EXERCISE GOAL
Provide a verbatim copy of the data below.

********************

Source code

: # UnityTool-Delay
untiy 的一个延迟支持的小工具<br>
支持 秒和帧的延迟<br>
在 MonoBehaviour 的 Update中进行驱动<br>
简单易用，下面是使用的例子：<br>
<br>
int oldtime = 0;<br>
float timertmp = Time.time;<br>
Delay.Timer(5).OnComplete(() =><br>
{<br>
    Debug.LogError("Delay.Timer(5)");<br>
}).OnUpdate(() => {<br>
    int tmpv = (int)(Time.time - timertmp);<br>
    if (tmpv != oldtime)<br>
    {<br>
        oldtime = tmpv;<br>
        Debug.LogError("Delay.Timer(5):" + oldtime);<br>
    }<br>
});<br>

********************

RESPONSE TO THE TASK
Source code

: # UnityTool-Delay
untiy 的一个延迟支持的小工具<br>
支持 秒和帧的延迟<br>
在 MonoBehaviour 的 Update中进行驱动<br>
简单易用，下面是使用的例子：<br>
<br>
int oldtime = 0;<br>
float timertmp = Time.time;<br>
Delay.Timer(5).OnComplete(() =><br>
{<br>
    Debug.LogError("Delay.Timer(5)");<br>
}).OnUpdate(() => {<br>
    int tmpv = (int)(Time.time - timertmp);<br>
    if (tmpv != oldtime)<br>
    {<br>
        oldtime = tmpv;<br>
        Debug.LogError("Delay.Timer(5):" + oldtime);<br>
    }<br>
});<br>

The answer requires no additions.